I am a doctoral student in the Ireland India Institute, Dublin City University (DCU), Ireland. As part of the Global India project, my research investigates the surrender and rehabilitation policy of the Indian state in relation to the Maoist conflict. The focus of the study is to question whether the policy of surrender creates spaces for the transformation of the conflict, and as part of this whether the transformation can be brought about in state-society relations, especially in instances of historical injustice and discrimination.
I hold a master’s degree in Disaster Management with a specialization in Complex Emergencies from Tata Institute of Social Sciences (TISS), Mumbai. It was in the course of my professional work following that degree that I began to explore peacebuilding and the everyday challenges of communities living in conflict areas. I worked with the INGO Nonviolent Peaceforce–Philippines in the Mindanao islands on civilian protection and community-based peacebuilding. In the course of my engagement as a practitioner, I felt that my effectiveness could be enhanced through a deeper understanding of desire conflict and peace studies and this led me to engage with academia.
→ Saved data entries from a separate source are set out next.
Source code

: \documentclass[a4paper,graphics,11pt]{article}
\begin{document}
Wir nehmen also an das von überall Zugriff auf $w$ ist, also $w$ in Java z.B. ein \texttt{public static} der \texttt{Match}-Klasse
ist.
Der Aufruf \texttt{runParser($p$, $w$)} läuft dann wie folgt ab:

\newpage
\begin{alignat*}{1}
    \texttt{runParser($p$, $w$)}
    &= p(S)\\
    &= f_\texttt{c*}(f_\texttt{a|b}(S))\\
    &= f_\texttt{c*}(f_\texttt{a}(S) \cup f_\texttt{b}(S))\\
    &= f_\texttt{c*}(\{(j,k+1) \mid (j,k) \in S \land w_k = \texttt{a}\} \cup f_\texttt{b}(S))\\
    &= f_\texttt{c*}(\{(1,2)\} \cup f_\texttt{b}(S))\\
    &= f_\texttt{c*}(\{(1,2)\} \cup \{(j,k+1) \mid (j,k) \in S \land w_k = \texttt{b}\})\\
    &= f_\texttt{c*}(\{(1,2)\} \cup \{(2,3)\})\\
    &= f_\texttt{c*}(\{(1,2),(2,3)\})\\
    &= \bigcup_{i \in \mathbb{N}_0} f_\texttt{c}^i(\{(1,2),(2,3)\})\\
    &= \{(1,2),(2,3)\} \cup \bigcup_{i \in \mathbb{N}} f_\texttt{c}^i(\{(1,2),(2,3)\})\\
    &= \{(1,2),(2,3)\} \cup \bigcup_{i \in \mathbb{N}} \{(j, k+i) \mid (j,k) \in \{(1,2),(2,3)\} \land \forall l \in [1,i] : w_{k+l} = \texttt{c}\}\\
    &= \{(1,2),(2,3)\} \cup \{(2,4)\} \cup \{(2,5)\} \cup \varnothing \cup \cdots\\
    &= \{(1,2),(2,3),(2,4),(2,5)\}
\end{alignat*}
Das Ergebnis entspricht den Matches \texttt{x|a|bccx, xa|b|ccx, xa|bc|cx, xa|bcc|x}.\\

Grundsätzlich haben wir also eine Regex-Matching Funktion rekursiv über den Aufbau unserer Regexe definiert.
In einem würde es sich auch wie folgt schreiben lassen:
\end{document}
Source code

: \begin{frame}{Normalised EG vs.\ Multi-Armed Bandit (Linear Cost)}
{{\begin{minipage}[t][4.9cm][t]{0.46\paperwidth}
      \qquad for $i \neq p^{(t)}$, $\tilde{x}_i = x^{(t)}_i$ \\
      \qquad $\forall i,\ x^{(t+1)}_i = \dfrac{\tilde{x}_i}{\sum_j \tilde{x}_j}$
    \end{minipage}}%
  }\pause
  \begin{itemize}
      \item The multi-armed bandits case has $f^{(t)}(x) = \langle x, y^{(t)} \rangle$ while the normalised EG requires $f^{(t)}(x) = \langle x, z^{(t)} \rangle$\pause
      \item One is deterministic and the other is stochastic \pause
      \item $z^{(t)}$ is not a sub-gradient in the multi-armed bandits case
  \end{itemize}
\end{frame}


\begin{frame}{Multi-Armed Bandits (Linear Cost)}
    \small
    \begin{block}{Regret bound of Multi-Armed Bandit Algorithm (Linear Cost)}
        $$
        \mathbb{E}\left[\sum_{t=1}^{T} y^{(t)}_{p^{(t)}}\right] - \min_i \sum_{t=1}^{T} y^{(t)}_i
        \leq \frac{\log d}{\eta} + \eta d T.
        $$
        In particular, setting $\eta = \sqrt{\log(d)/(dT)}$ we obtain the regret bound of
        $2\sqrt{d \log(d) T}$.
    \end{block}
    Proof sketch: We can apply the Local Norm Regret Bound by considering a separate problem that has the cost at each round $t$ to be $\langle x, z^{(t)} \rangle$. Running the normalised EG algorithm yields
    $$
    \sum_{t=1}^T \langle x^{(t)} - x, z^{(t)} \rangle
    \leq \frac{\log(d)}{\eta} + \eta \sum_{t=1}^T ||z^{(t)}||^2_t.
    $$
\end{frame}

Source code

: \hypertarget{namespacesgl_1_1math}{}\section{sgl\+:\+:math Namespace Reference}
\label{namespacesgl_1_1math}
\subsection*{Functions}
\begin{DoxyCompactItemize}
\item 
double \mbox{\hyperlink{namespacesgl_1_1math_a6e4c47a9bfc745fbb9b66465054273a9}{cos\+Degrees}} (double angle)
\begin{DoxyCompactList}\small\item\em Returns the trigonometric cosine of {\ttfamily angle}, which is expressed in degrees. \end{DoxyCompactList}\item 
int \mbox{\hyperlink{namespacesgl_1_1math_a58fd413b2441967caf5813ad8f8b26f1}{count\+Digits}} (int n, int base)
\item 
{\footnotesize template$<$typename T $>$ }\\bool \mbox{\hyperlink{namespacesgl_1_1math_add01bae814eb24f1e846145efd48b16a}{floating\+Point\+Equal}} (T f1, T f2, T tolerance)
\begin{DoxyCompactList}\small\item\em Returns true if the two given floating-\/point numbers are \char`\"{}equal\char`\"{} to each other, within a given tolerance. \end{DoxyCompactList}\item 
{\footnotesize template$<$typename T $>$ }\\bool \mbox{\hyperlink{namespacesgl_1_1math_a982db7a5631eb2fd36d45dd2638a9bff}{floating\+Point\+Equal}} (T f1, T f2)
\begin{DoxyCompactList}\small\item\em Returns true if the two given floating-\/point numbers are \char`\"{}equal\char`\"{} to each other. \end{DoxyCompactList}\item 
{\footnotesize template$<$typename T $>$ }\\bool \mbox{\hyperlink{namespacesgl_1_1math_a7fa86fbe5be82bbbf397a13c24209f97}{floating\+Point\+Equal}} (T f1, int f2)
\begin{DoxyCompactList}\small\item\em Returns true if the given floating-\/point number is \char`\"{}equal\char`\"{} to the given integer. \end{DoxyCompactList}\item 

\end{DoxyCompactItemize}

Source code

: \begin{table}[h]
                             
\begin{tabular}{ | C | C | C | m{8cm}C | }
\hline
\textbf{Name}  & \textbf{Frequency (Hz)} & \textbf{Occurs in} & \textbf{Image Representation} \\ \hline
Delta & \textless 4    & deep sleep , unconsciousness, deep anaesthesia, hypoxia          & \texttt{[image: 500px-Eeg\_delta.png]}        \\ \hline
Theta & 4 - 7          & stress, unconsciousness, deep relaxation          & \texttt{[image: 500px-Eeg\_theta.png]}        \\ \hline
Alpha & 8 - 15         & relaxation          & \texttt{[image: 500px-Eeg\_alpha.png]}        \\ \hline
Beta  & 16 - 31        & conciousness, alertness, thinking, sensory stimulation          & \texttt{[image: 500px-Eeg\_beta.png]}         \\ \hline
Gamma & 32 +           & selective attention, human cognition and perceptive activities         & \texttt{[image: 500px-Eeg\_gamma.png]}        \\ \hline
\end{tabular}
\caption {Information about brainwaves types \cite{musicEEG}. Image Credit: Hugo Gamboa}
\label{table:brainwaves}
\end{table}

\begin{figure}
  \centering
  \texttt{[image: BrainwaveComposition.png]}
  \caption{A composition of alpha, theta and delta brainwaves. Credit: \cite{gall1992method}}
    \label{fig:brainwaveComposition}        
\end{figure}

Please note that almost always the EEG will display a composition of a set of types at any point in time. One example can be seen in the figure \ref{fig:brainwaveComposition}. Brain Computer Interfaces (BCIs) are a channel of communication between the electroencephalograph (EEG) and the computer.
Prior to DCU and Global India Fellowship, I received an MPhil in Development Studies from Tata Institute of Social Sciences, Mumbai. My work there examined the ‘everyday life’ of surrendered Maoists in Chhattisgarh, India. My research interests focus on exploring ideas of peace and various processes involved in moving from violent to non-violent forms of dissent. I derive methodological and theoretical inspiration from anthropological work on security and violence. I see merit in understanding societies and violence through an anthropological lens, as this helps in moving away from traditional binaries and fosters the understanding of real-life situations through a human, rather than abstract, lens.